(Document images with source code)
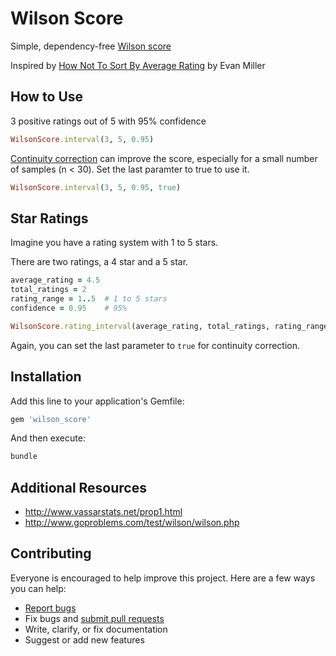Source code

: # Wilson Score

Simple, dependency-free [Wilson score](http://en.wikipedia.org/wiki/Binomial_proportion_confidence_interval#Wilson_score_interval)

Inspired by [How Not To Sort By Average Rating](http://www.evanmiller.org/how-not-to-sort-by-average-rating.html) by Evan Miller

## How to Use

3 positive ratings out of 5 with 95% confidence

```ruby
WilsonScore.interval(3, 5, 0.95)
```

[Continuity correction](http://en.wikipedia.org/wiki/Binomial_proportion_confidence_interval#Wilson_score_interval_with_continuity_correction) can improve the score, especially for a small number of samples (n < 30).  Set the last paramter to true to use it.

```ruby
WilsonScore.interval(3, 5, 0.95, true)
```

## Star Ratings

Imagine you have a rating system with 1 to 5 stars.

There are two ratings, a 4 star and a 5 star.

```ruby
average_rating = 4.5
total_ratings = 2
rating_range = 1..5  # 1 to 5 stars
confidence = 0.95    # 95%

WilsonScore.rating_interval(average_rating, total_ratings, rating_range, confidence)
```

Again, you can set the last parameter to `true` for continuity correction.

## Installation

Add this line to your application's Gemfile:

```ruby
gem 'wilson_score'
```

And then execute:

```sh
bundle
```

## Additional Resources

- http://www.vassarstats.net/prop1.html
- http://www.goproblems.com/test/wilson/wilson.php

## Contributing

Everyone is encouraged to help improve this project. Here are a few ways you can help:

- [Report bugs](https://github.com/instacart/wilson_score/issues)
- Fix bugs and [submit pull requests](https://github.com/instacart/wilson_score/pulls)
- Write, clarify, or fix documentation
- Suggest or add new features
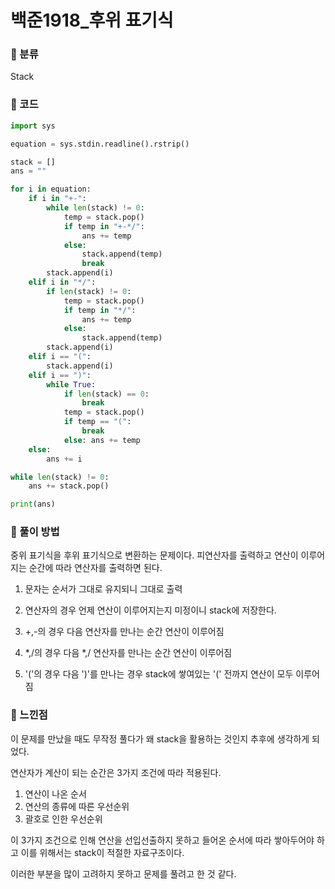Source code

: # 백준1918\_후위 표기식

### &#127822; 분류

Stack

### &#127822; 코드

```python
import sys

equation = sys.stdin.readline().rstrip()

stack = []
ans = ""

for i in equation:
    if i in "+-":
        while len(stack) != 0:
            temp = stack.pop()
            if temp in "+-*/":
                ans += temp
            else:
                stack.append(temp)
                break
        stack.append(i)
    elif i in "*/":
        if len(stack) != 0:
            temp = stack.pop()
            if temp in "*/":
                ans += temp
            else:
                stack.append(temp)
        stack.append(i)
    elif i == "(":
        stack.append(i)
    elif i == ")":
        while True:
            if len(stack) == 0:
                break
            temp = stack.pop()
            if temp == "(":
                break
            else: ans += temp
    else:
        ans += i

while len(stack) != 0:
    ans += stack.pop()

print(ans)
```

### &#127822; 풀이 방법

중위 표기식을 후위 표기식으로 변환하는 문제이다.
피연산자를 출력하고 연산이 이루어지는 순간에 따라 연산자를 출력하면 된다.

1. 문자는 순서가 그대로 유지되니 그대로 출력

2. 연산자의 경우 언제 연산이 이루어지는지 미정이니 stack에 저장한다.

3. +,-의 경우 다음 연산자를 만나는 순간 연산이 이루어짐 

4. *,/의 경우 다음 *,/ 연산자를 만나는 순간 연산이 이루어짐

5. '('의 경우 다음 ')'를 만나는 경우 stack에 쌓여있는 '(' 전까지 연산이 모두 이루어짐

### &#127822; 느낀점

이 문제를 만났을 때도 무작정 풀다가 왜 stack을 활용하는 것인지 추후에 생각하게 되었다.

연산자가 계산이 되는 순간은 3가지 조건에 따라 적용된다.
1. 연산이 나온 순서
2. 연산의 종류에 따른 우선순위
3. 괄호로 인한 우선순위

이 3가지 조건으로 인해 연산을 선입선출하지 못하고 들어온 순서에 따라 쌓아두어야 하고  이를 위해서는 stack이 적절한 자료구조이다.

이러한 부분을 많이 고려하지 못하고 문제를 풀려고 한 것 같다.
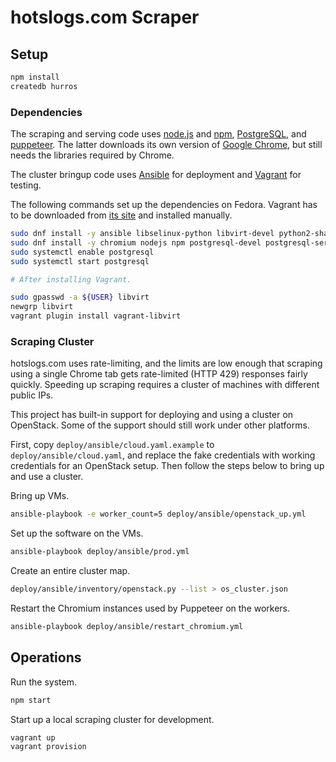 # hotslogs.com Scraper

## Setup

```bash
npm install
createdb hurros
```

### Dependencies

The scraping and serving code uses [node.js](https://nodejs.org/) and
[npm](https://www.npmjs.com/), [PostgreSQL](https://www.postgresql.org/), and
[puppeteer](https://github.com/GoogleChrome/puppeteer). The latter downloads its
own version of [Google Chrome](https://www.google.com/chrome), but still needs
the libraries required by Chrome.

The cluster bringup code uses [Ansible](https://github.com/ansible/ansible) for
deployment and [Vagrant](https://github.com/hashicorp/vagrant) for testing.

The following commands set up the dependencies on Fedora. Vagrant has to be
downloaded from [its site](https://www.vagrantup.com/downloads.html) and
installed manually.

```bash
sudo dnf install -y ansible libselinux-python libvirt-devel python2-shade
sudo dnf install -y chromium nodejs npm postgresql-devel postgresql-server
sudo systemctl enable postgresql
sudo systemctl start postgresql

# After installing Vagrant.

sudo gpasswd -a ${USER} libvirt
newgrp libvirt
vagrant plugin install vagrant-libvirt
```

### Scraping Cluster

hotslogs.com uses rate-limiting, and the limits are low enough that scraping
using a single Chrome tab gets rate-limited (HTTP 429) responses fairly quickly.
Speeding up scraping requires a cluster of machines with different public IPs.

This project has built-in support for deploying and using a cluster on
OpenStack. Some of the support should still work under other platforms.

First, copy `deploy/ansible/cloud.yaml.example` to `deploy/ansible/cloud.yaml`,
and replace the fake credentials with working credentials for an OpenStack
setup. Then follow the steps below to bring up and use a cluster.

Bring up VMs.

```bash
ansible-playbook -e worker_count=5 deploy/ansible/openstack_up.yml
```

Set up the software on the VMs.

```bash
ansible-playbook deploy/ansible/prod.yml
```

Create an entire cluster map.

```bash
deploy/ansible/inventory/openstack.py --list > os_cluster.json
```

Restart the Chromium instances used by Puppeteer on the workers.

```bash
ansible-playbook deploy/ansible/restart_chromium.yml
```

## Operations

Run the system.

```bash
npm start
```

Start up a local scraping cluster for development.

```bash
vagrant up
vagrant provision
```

Work request
Repeat each of the records exactly as written, except for the pictures, which are to be left out.

Task output
Source code

: # Wilson Score

Simple, dependency-free [Wilson score](http://en.wikipedia.org/wiki/Binomial_proportion_confidence_interval#Wilson_score_interval)

Inspired by [How Not To Sort By Average Rating](http://www.evanmiller.org/how-not-to-sort-by-average-rating.html) by Evan Miller

## How to Use

3 positive ratings out of 5 with 95% confidence

```ruby
WilsonScore.interval(3, 5, 0.95)
```

[Continuity correction](http://en.wikipedia.org/wiki/Binomial_proportion_confidence_interval#Wilson_score_interval_with_continuity_correction) can improve the score, especially for a small number of samples (n < 30).  Set the last paramter to true to use it.

```ruby
WilsonScore.interval(3, 5, 0.95, true)
```

## Star Ratings

Imagine you have a rating system with 1 to 5 stars.

There are two ratings, a 4 star and a 5 star.

```ruby
average_rating = 4.5
total_ratings = 2
rating_range = 1..5  # 1 to 5 stars
confidence = 0.95    # 95%

WilsonScore.rating_interval(average_rating, total_ratings, rating_range, confidence)
```

Again, you can set the last parameter to `true` for continuity correction.

## Installation

Add this line to your application's Gemfile:

```ruby
gem 'wilson_score'
```

And then execute:

```sh
bundle
```

## Additional Resources

- http://www.vassarstats.net/prop1.html
- http://www.goproblems.com/test/wilson/wilson.php

## Contributing

Everyone is encouraged to help improve this project. Here are a few ways you can help:

- [Report bugs](https://github.com/instacart/wilson_score/issues)
- Fix bugs and [submit pull requests](https://github.com/instacart/wilson_score/pulls)
- Write, clarify, or fix documentation
- Suggest or add new features
Source code

: # 백준1918\_후위 표기식

### &#127822; 분류

Stack

### &#127822; 코드

```python
import sys

equation = sys.stdin.readline().rstrip()

stack = []
ans = ""

for i in equation:
    if i in "+-":
        while len(stack) != 0:
            temp = stack.pop()
            if temp in "+-*/":
                ans += temp
            else:
                stack.append(temp)
                break
        stack.append(i)
    elif i in "*/":
        if len(stack) != 0:
            temp = stack.pop()
            if temp in "*/":
                ans += temp
            else:
                stack.append(temp)
        stack.append(i)
    elif i == "(":
        stack.append(i)
    elif i == ")":
        while True:
            if len(stack) == 0:
                break
            temp = stack.pop()
            if temp == "(":
                break
            else: ans += temp
    else:
        ans += i

while len(stack) != 0:
    ans += stack.pop()

print(ans)
```

### &#127822; 풀이 방법

중위 표기식을 후위 표기식으로 변환하는 문제이다.
피연산자를 출력하고 연산이 이루어지는 순간에 따라 연산자를 출력하면 된다.

1. 문자는 순서가 그대로 유지되니 그대로 출력

2. 연산자의 경우 언제 연산이 이루어지는지 미정이니 stack에 저장한다.

3. +,-의 경우 다음 연산자를 만나는 순간 연산이 이루어짐 

4. *,/의 경우 다음 *,/ 연산자를 만나는 순간 연산이 이루어짐

5. '('의 경우 다음 ')'를 만나는 경우 stack에 쌓여있는 '(' 전까지 연산이 모두 이루어짐

### &#127822; 느낀점

이 문제를 만났을 때도 무작정 풀다가 왜 stack을 활용하는 것인지 추후에 생각하게 되었다.

연산자가 계산이 되는 순간은 3가지 조건에 따라 적용된다.
1. 연산이 나온 순서
2. 연산의 종류에 따른 우선순위
3. 괄호로 인한 우선순위

이 3가지 조건으로 인해 연산을 선입선출하지 못하고 들어온 순서에 따라 쌓아두어야 하고  이를 위해서는 stack이 적절한 자료구조이다.

이러한 부분을 많이 고려하지 못하고 문제를 풀려고 한 것 같다.
 # hotslogs.com Scraper

## Setup

```bash
npm install
createdb hurros
```

### Dependencies

The scraping and serving code uses [node.js](https://nodejs.org/) and
[npm](https://www.npmjs.com/), [PostgreSQL](https://www.postgresql.org/), and
[puppeteer](https://github.com/GoogleChrome/puppeteer). The latter downloads its
own version of [Google Chrome](https://www.google.com/chrome), but still needs
the libraries required by Chrome.

The cluster bringup code uses [Ansible](https://github.com/ansible/ansible) for
deployment and [Vagrant](https://github.com/hashicorp/vagrant) for testing.

The following commands set up the dependencies on Fedora. Vagrant has to be
downloaded from [its site](https://www.vagrantup.com/downloads.html) and
installed manually.

```bash
sudo dnf install -y ansible libselinux-python libvirt-devel python2-shade
sudo dnf install -y chromium nodejs npm postgresql-devel postgresql-server
sudo systemctl enable postgresql
sudo systemctl start postgresql

# After installing Vagrant.

sudo gpasswd -a ${USER} libvirt
newgrp libvirt
vagrant plugin install vagrant-libvirt
```

### Scraping Cluster

hotslogs.com uses rate-limiting, and the limits are low enough that scraping
using a single Chrome tab gets rate-limited (HTTP 429) responses fairly quickly.
Speeding up scraping requires a cluster of machines with different public IPs.

This project has built-in support for deploying and using a cluster on
OpenStack. Some of the support should still work under other platforms.

First, copy `deploy/ansible/cloud.yaml.example` to `deploy/ansible/cloud.yaml`,
and replace the fake credentials with working credentials for an OpenStack
setup. Then follow the steps below to bring up and use a cluster.

Bring up VMs.

```bash
ansible-playbook -e worker_count=5 deploy/ansible/openstack_up.yml
```

Set up the software on the VMs.

```bash
ansible-playbook deploy/ansible/prod.yml
```

Create an entire cluster map.

```bash
deploy/ansible/inventory/openstack.py --list > os_cluster.json
```

Restart the Chromium instances used by Puppeteer on the workers.

```bash
ansible-playbook deploy/ansible/restart_chromium.yml
```

## Operations

Run the system.

```bash
npm start
```

Start up a local scraping cluster for development.

```bash
vagrant up
vagrant provision
```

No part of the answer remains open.